EXERCISE: Scan the entries for the word "Badge" and return every line that has it.

THE DATA:
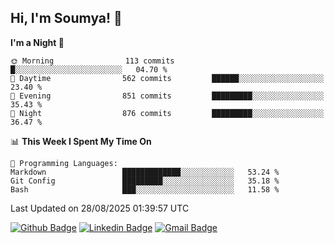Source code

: ## Hi, I'm Soumya! 👋

<!--START_SECTION:waka-->
**I'm a Night 🦉** 

```text
🌞 Morning                113 commits         █░░░░░░░░░░░░░░░░░░░░░░░░   04.70 % 
🌆 Daytime                562 commits         ██████░░░░░░░░░░░░░░░░░░░   23.40 % 
🌃 Evening                851 commits         █████████░░░░░░░░░░░░░░░░   35.43 % 
🌙 Night                  876 commits         █████████░░░░░░░░░░░░░░░░   36.47 % 
```


📊 **This Week I Spent My Time On** 

```text
💬 Programming Languages: 
Markdown                 █████████████░░░░░░░░░░░░   53.24 % 
Git Config               █████████░░░░░░░░░░░░░░░░   35.18 % 
Bash                     ███░░░░░░░░░░░░░░░░░░░░░░   11.58 % 
```


 Last Updated on 28/08/2025 01:39:57 UTC
<!--END_SECTION:waka-->

[![Github Badge](https://img.shields.io/badge/-rubyruins-grey?style=for-the-badge&logo=github&logoColor=white&link=https://github.com/rubyruins/)](https://www.github.com/rubyruins/) 
[![Linkedin Badge](https://img.shields.io/badge/-Soumya%20Parekh-0072b1?style=for-the-badge&logo=Linkedin&logoColor=white&link=https://www.linkedin.com/in/Soumya-Parekh/)](https://www.linkedin.com/in/Soumya-Parekh/) 
[![Gmail Badge](https://img.shields.io/badge/-soumyaparekh.me@gmail.com-c14438?style=for-the-badge&logo=Gmail&logoColor=white&link=mailto:soumyaparekh.me@gmail.com)](mailto:soumyaparekh.me@gmail.com)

TASK SOLUTION:
[![Github Badge](https://img.shields.io/badge/-rubyruins-grey?style=for-the-badge&logo=github&logoColor=white&link=https://github.com/rubyruins/)](https://www.github.com/rubyruins/) 
[![Linkedin Badge](https://img.shields.io/badge/-Soumya%20Parekh-0072b1?style=for-the-badge&logo=Linkedin&logoColor=white&link=https://www.linkedin.com/in/Soumya-Parekh/)](https://www.linkedin.com/in/Soumya-Parekh/) 
[![Gmail Badge](https://img.shields.io/badge/-soumyaparekh.me@gmail.com-c14438?style=for-the-badge&logo=Gmail&logoColor=white&link=mailto:soumyaparekh.me@gmail.com)](mailto:soumyaparekh.me@gmail.com)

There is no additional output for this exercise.